*** Opening of RECORDS TO USE ***

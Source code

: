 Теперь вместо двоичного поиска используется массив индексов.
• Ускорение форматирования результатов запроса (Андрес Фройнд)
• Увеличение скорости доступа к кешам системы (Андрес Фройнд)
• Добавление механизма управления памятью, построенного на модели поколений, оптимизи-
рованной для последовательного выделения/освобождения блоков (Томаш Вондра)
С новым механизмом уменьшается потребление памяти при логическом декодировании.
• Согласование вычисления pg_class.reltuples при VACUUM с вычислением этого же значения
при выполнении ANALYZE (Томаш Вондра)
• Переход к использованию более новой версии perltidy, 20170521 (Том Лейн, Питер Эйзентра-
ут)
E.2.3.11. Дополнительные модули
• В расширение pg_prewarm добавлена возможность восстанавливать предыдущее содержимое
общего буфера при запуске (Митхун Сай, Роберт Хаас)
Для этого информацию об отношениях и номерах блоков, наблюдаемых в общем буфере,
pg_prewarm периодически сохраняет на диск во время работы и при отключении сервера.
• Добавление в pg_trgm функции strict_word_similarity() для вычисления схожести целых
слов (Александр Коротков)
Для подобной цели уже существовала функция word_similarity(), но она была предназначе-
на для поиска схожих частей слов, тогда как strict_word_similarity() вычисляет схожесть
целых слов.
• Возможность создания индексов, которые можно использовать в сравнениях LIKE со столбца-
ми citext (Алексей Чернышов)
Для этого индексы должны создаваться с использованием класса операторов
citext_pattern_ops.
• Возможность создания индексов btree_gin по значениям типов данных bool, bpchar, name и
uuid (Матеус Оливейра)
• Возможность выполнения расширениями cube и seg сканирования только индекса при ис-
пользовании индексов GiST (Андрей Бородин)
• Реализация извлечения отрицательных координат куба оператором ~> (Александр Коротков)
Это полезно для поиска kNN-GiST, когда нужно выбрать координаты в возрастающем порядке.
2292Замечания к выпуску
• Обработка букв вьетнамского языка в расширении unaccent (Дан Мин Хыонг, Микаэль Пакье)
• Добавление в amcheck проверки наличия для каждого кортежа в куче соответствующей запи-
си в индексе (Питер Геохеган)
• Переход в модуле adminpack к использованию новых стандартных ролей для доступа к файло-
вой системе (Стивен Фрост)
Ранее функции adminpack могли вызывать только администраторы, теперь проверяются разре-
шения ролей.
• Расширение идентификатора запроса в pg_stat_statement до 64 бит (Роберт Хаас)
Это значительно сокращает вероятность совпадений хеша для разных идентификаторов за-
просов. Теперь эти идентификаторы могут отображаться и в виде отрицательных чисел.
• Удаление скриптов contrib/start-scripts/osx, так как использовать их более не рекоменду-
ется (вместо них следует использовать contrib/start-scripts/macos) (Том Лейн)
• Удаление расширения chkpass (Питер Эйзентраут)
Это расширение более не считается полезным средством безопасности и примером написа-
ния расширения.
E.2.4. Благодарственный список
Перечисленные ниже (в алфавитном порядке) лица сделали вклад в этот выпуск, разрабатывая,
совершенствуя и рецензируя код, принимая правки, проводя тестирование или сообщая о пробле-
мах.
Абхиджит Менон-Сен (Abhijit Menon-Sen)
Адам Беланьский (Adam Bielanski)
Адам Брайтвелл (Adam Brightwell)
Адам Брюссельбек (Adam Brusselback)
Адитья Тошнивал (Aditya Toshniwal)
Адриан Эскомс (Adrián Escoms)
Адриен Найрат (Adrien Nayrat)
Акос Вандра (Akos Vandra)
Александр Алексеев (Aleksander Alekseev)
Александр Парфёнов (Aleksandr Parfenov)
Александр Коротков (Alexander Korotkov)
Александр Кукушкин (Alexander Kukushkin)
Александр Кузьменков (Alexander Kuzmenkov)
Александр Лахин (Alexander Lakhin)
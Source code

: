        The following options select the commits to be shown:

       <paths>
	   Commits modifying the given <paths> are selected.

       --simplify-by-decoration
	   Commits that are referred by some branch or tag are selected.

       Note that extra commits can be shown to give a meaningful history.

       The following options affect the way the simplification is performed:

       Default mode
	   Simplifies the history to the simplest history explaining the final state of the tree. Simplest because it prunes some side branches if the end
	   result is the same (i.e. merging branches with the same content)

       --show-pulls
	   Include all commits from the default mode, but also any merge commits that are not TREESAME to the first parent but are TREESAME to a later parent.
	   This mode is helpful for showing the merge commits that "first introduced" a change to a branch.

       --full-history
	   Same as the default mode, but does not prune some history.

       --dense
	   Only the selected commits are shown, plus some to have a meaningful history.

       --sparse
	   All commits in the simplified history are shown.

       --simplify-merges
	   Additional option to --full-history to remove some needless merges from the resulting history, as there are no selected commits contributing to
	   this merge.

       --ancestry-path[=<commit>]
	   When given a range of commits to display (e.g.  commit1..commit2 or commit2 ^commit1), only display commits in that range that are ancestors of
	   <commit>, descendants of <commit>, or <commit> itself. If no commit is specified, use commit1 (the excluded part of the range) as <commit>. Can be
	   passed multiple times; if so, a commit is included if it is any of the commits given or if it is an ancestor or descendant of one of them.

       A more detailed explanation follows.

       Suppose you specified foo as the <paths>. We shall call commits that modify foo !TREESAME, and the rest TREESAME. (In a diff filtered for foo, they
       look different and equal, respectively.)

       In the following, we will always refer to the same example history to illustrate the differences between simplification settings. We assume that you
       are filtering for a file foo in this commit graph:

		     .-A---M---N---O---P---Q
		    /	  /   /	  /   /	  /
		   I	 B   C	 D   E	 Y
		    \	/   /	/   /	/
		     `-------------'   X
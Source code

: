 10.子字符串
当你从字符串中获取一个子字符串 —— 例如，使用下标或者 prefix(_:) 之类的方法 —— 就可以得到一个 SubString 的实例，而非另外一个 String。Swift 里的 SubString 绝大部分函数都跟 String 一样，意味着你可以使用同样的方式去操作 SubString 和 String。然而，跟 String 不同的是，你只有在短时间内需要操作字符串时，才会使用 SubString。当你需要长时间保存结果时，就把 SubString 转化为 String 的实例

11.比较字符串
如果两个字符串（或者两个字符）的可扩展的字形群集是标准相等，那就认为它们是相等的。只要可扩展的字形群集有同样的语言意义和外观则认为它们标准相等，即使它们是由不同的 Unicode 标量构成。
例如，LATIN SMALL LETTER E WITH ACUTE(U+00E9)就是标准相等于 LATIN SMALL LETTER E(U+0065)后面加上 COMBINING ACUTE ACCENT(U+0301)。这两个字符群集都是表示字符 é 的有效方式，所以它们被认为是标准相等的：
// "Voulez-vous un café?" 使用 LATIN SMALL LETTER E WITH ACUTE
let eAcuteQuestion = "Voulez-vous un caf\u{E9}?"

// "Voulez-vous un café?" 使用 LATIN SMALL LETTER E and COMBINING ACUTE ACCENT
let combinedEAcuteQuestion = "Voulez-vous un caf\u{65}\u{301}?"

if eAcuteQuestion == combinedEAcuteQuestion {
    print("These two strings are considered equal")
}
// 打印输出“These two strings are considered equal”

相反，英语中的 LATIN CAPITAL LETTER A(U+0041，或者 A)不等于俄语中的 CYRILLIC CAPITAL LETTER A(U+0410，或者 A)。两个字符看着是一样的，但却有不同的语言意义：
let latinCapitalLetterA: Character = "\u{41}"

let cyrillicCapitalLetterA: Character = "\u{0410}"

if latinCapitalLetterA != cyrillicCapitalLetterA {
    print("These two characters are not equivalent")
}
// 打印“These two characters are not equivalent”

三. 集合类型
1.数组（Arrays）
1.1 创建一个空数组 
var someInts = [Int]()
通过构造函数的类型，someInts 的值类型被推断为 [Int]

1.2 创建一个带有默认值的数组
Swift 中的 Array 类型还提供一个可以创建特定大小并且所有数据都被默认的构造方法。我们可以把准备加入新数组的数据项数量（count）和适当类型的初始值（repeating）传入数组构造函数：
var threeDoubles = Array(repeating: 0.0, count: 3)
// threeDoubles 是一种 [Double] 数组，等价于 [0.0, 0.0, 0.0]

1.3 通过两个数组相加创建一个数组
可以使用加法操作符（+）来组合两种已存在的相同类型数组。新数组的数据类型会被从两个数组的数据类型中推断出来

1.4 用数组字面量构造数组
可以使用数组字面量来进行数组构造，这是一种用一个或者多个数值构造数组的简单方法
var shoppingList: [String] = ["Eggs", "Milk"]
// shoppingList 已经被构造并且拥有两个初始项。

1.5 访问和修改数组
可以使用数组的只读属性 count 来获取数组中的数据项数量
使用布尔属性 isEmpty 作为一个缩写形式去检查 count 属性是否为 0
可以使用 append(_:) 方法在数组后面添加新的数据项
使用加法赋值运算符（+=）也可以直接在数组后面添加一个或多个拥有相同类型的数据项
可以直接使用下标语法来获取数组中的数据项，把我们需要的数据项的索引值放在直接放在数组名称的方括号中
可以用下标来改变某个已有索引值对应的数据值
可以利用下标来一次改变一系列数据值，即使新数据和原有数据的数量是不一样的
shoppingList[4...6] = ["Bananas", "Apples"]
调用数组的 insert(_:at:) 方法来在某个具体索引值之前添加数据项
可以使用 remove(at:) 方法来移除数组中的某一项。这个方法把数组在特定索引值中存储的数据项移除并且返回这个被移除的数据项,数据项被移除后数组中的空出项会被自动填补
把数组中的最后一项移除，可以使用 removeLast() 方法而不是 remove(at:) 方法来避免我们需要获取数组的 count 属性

*** Close of RECORDS TO USE ***

• TASK TO CARRY OUT
Up to and including the line with "С новым механизмом", output each line of the entries above exactly, starting from the first.

• RESPONSE TO THIS TASK
Source code

: Теперь вместо двоичного поиска используется массив индексов.
• Ускорение форматирования результатов запроса (Андрес Фройнд)
• Увеличение скорости доступа к кешам системы (Андрес Фройнд)
• Добавление механизма управления памятью, построенного на модели поколений, оптимизи-
рованной для последовательного выделения/освобождения блоков (Томаш Вондра)
С новым механизмом уменьшается потребление памяти при логическом декодировании.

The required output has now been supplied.